Once the line with "추적하고 관리하는 데 사용된다." is found in the data, output it and each following line exactly, up to and including the line with "저장하는 table을 포함한다.", and nothing before or after.

(DATA FOR PROCESSING Opens)

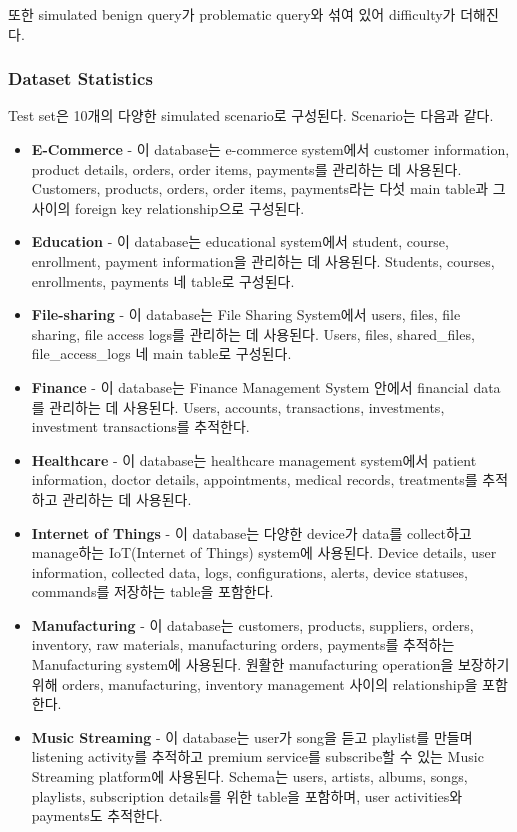 또한 simulated benign query가 problematic query와 섞여 있어 difficulty가 더해진다.


\subsubsection{Dataset Statistics}

Test set은 10개의 다양한 simulated scenario로 구성된다. Scenario는 다음과 같다.

\begin{itemize}
    \item \textbf{E-Commerce} - 이 database는 e-commerce system에서 customer information, product details, orders, order items, payments를 관리하는 데 사용된다. Customers, products, orders, order items, payments라는 다섯 main table과 그 사이의 foreign key relationship으로 구성된다.
    \item \textbf{Education} - 이 database는 educational system에서 student, course, enrollment, payment information을 관리하는 데 사용된다. Students, courses, enrollments, payments 네 table로 구성된다.
    \item \textbf{File-sharing} - 이 database는 File Sharing System에서 users, files, file sharing, file access logs를 관리하는 데 사용된다. Users, files, shared\_files, file\_access\_logs 네 main table로 구성된다.
    \item \textbf{Finance} - 이 database는 Finance Management System 안에서 financial data를 관리하는 데 사용된다. Users, accounts, transactions, investments, investment transactions를 추적한다.
    \item \textbf{Healthcare} - 이 database는 healthcare management system에서 patient information, doctor details, appointments, medical records, treatments를 추적하고 관리하는 데 사용된다.
    \item \textbf{Internet of Things} - 이 database는 다양한 device가 data를 collect하고 manage하는 IoT(Internet of Things) system에 사용된다. Device details, user information, collected data, logs, configurations, alerts, device statuses, commands를 저장하는 table을 포함한다.
    \item \textbf{Manufacturing} - 이 database는 customers, products, suppliers, orders, inventory, raw materials, manufacturing orders, payments를 추적하는 Manufacturing system에 사용된다. 원활한 manufacturing operation을 보장하기 위해 orders, manufacturing, inventory management 사이의 relationship을 포함한다.
    \item \textbf{Music Streaming} - 이 database는 user가 song을 듣고 playlist를 만들며 listening activity를 추적하고 premium service를 subscribe할 수 있는 Music Streaming platform에 사용된다. Schema는 users, artists, albums, songs, playlists, subscription details를 위한 table을 포함하며, user activities와 payments도 추적한다.

\end{itemize}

(DATA FOR PROCESSING Closes)

▸ SOLUTION TO THE EXERCISE
    \item \textbf{Healthcare} - 이 database는 healthcare management system에서 patient information, doctor details, appointments, medical records, treatments를 추적하고 관리하는 데 사용된다.
    \item \textbf{Internet of Things} - 이 database는 다양한 device가 data를 collect하고 manage하는 IoT(Internet of Things) system에 사용된다. Device details, user information, collected data, logs, configurations, alerts, device statuses, commands를 저장하는 table을 포함한다.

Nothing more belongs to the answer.